= TASK DIRECTIONS =
Write out the listing verbatim. No pictures belong in it.

= RECORDS FOR THIS TASK =
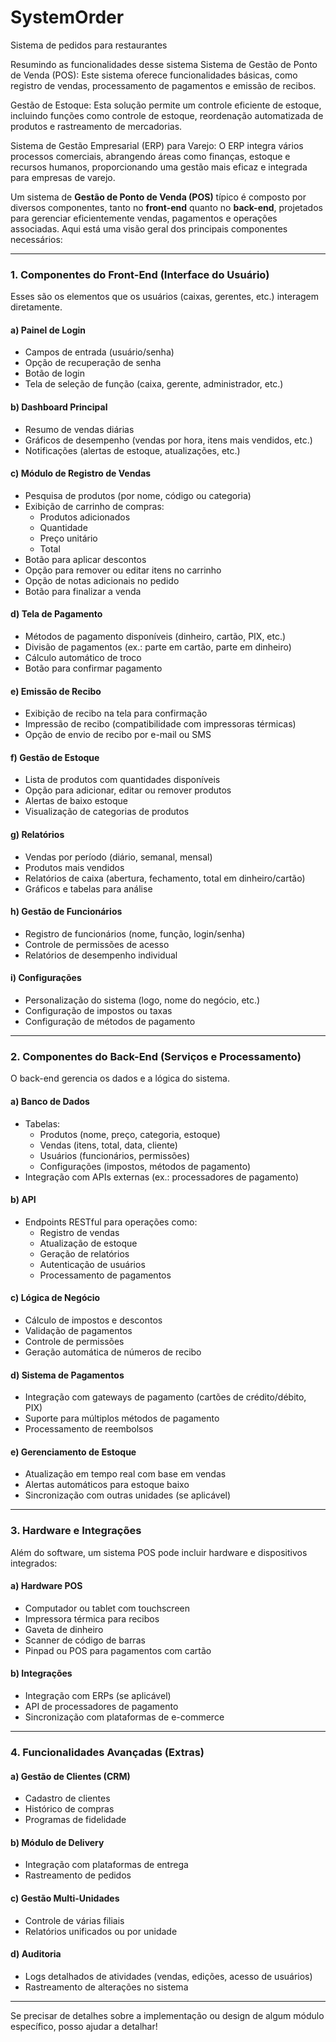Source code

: # SystemOrder
Sistema de pedidos para restaurantes

Resumindo as funcionalidades desse sistema
Sistema de Gestão de Ponto de Venda (POS): Este sistema oferece funcionalidades básicas, como registro de vendas, processamento de pagamentos e emissão de recibos.

Gestão de Estoque: Esta solução permite um controle eficiente de estoque, incluindo funções como controle de estoque, reordenação automatizada de produtos e rastreamento de mercadorias.

Sistema de Gestão Empresarial (ERP) para Varejo: O ERP integra vários processos comerciais, abrangendo áreas como finanças, estoque e recursos humanos, proporcionando uma gestão mais eficaz e integrada para empresas de varejo.

Um sistema de **Gestão de Ponto de Venda (POS)** típico é composto por diversos componentes, tanto no **front-end** quanto no **back-end**, projetados para gerenciar eficientemente vendas, pagamentos e operações associadas. Aqui está uma visão geral dos principais componentes necessários:

---

### **1. Componentes do Front-End (Interface do Usuário)**
Esses são os elementos que os usuários (caixas, gerentes, etc.) interagem diretamente.

#### a) **Painel de Login**
- Campos de entrada (usuário/senha)
- Opção de recuperação de senha
- Botão de login
- Tela de seleção de função (caixa, gerente, administrador, etc.)

#### b) **Dashboard Principal**
- Resumo de vendas diárias
- Gráficos de desempenho (vendas por hora, itens mais vendidos, etc.)
- Notificações (alertas de estoque, atualizações, etc.)

#### c) **Módulo de Registro de Vendas**
- Pesquisa de produtos (por nome, código ou categoria)
- Exibição de carrinho de compras:
  - Produtos adicionados
  - Quantidade
  - Preço unitário
  - Total
- Botão para aplicar descontos
- Opção para remover ou editar itens no carrinho
- Opção de notas adicionais no pedido
- Botão para finalizar a venda

#### d) **Tela de Pagamento**
- Métodos de pagamento disponíveis (dinheiro, cartão, PIX, etc.)
- Divisão de pagamentos (ex.: parte em cartão, parte em dinheiro)
- Cálculo automático de troco
- Botão para confirmar pagamento

#### e) **Emissão de Recibo**
- Exibição de recibo na tela para confirmação
- Impressão de recibo (compatibilidade com impressoras térmicas)
- Opção de envio de recibo por e-mail ou SMS

#### f) **Gestão de Estoque**
- Lista de produtos com quantidades disponíveis
- Opção para adicionar, editar ou remover produtos
- Alertas de baixo estoque
- Visualização de categorias de produtos

#### g) **Relatórios**
- Vendas por período (diário, semanal, mensal)
- Produtos mais vendidos
- Relatórios de caixa (abertura, fechamento, total em dinheiro/cartão)
- Gráficos e tabelas para análise

#### h) **Gestão de Funcionários**
- Registro de funcionários (nome, função, login/senha)
- Controle de permissões de acesso
- Relatórios de desempenho individual

#### i) **Configurações**
- Personalização do sistema (logo, nome do negócio, etc.)
- Configuração de impostos ou taxas
- Configuração de métodos de pagamento

---

### **2. Componentes do Back-End (Serviços e Processamento)**
O back-end gerencia os dados e a lógica do sistema.

#### a) **Banco de Dados**
- Tabelas:
  - Produtos (nome, preço, categoria, estoque)
  - Vendas (itens, total, data, cliente)
  - Usuários (funcionários, permissões)
  - Configurações (impostos, métodos de pagamento)
- Integração com APIs externas (ex.: processadores de pagamento)

#### b) **API**
- Endpoints RESTful para operações como:
  - Registro de vendas
  - Atualização de estoque
  - Geração de relatórios
  - Autenticação de usuários
  - Processamento de pagamentos

#### c) **Lógica de Negócio**
- Cálculo de impostos e descontos
- Validação de pagamentos
- Controle de permissões
- Geração automática de números de recibo

#### d) **Sistema de Pagamentos**
- Integração com gateways de pagamento (cartões de crédito/débito, PIX)
- Suporte para múltiplos métodos de pagamento
- Processamento de reembolsos

#### e) **Gerenciamento de Estoque**
- Atualização em tempo real com base em vendas
- Alertas automáticos para estoque baixo
- Sincronização com outras unidades (se aplicável)

---

### **3. Hardware e Integrações**
Além do software, um sistema POS pode incluir hardware e dispositivos integrados:

#### a) **Hardware POS**
- Computador ou tablet com touchscreen
- Impressora térmica para recibos
- Gaveta de dinheiro
- Scanner de código de barras
- Pinpad ou POS para pagamentos com cartão

#### b) **Integrações**
- Integração com ERPs (se aplicável)
- API de processadores de pagamento
- Sincronização com plataformas de e-commerce

---

### **4. Funcionalidades Avançadas (Extras)**
#### a) **Gestão de Clientes (CRM)**
- Cadastro de clientes
- Histórico de compras
- Programas de fidelidade

#### b) **Módulo de Delivery**
- Integração com plataformas de entrega
- Rastreamento de pedidos

#### c) **Gestão Multi-Unidades**
- Controle de várias filiais
- Relatórios unificados ou por unidade

#### d) **Auditoria**
- Logs detalhados de atividades (vendas, edições, acesso de usuários)
- Rastreamento de alterações no sistema

---

Se precisar de detalhes sobre a implementação ou design de algum módulo específico, posso ajudar a detalhar!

= ANSWER TO THE EXERCISE =
Source code

: # SystemOrder
Sistema de pedidos para restaurantes

Resumindo as funcionalidades desse sistema
Sistema de Gestão de Ponto de Venda (POS): Este sistema oferece funcionalidades básicas, como registro de vendas, processamento de pagamentos e emissão de recibos.

Gestão de Estoque: Esta solução permite um controle eficiente de estoque, incluindo funções como controle de estoque, reordenação automatizada de produtos e rastreamento de mercadorias.

Sistema de Gestão Empresarial (ERP) para Varejo: O ERP integra vários processos comerciais, abrangendo áreas como finanças, estoque e recursos humanos, proporcionando uma gestão mais eficaz e integrada para empresas de varejo.

Um sistema de **Gestão de Ponto de Venda (POS)** típico é composto por diversos componentes, tanto no **front-end** quanto no **back-end**, projetados para gerenciar eficientemente vendas, pagamentos e operações associadas. Aqui está uma visão geral dos principais componentes necessários:

---

### **1. Componentes do Front-End (Interface do Usuário)**
Esses são os elementos que os usuários (caixas, gerentes, etc.) interagem diretamente.

#### a) **Painel de Login**
- Campos de entrada (usuário/senha)
- Opção de recuperação de senha
- Botão de login
- Tela de seleção de função (caixa, gerente, administrador, etc.)

#### b) **Dashboard Principal**
- Resumo de vendas diárias
- Gráficos de desempenho (vendas por hora, itens mais vendidos, etc.)
- Notificações (alertas de estoque, atualizações, etc.)

#### c) **Módulo de Registro de Vendas**
- Pesquisa de produtos (por nome, código ou categoria)
- Exibição de carrinho de compras:
  - Produtos adicionados
  - Quantidade
  - Preço unitário
  - Total
- Botão para aplicar descontos
- Opção para remover ou editar itens no carrinho
- Opção de notas adicionais no pedido
- Botão para finalizar a venda

#### d) **Tela de Pagamento**
- Métodos de pagamento disponíveis (dinheiro, cartão, PIX, etc.)
- Divisão de pagamentos (ex.: parte em cartão, parte em dinheiro)
- Cálculo automático de troco
- Botão para confirmar pagamento

#### e) **Emissão de Recibo**
- Exibição de recibo na tela para confirmação
- Impressão de recibo (compatibilidade com impressoras térmicas)
- Opção de envio de recibo por e-mail ou SMS

#### f) **Gestão de Estoque**
- Lista de produtos com quantidades disponíveis
- Opção para adicionar, editar ou remover produtos
- Alertas de baixo estoque
- Visualização de categorias de produtos

#### g) **Relatórios**
- Vendas por período (diário, semanal, mensal)
- Produtos mais vendidos
- Relatórios de caixa (abertura, fechamento, total em dinheiro/cartão)
- Gráficos e tabelas para análise

#### h) **Gestão de Funcionários**
- Registro de funcionários (nome, função, login/senha)
- Controle de permissões de acesso
- Relatórios de desempenho individual

#### i) **Configurações**
- Personalização do sistema (logo, nome do negócio, etc.)
- Configuração de impostos ou taxas
- Configuração de métodos de pagamento

---

### **2. Componentes do Back-End (Serviços e Processamento)**
O back-end gerencia os dados e a lógica do sistema.

#### a) **Banco de Dados**
- Tabelas:
  - Produtos (nome, preço, categoria, estoque)
  - Vendas (itens, total, data, cliente)
  - Usuários (funcionários, permissões)
  - Configurações (impostos, métodos de pagamento)
- Integração com APIs externas (ex.: processadores de pagamento)

#### b) **API**
- Endpoints RESTful para operações como:
  - Registro de vendas
  - Atualização de estoque
  - Geração de relatórios
  - Autenticação de usuários
  - Processamento de pagamentos

#### c) **Lógica de Negócio**
- Cálculo de impostos e descontos
- Validação de pagamentos
- Controle de permissões
- Geração automática de números de recibo

#### d) **Sistema de Pagamentos**
- Integração com gateways de pagamento (cartões de crédito/débito, PIX)
- Suporte para múltiplos métodos de pagamento
- Processamento de reembolsos

#### e) **Gerenciamento de Estoque**
- Atualização em tempo real com base em vendas
- Alertas automáticos para estoque baixo
- Sincronização com outras unidades (se aplicável)

---

### **3. Hardware e Integrações**
Além do software, um sistema POS pode incluir hardware e dispositivos integrados:

#### a) **Hardware POS**
- Computador ou tablet com touchscreen
- Impressora térmica para recibos
- Gaveta de dinheiro
- Scanner de código de barras
- Pinpad ou POS para pagamentos com cartão

#### b) **Integrações**
- Integração com ERPs (se aplicável)
- API de processadores de pagamento
- Sincronização com plataformas de e-commerce

---

### **4. Funcionalidades Avançadas (Extras)**
#### a) **Gestão de Clientes (CRM)**
- Cadastro de clientes
- Histórico de compras
- Programas de fidelidade

#### b) **Módulo de Delivery**
- Integração com plataformas de entrega
- Rastreamento de pedidos

#### c) **Gestão Multi-Unidades**
- Controle de várias filiais
- Relatórios unificados ou por unidade

#### d) **Auditoria**
- Logs detalhados de atividades (vendas, edições, acesso de usuários)
- Rastreamento de alterações no sistema

---

Se precisar de detalhes sobre a implementação ou design de algum módulo específico, posso ajudar a detalhar!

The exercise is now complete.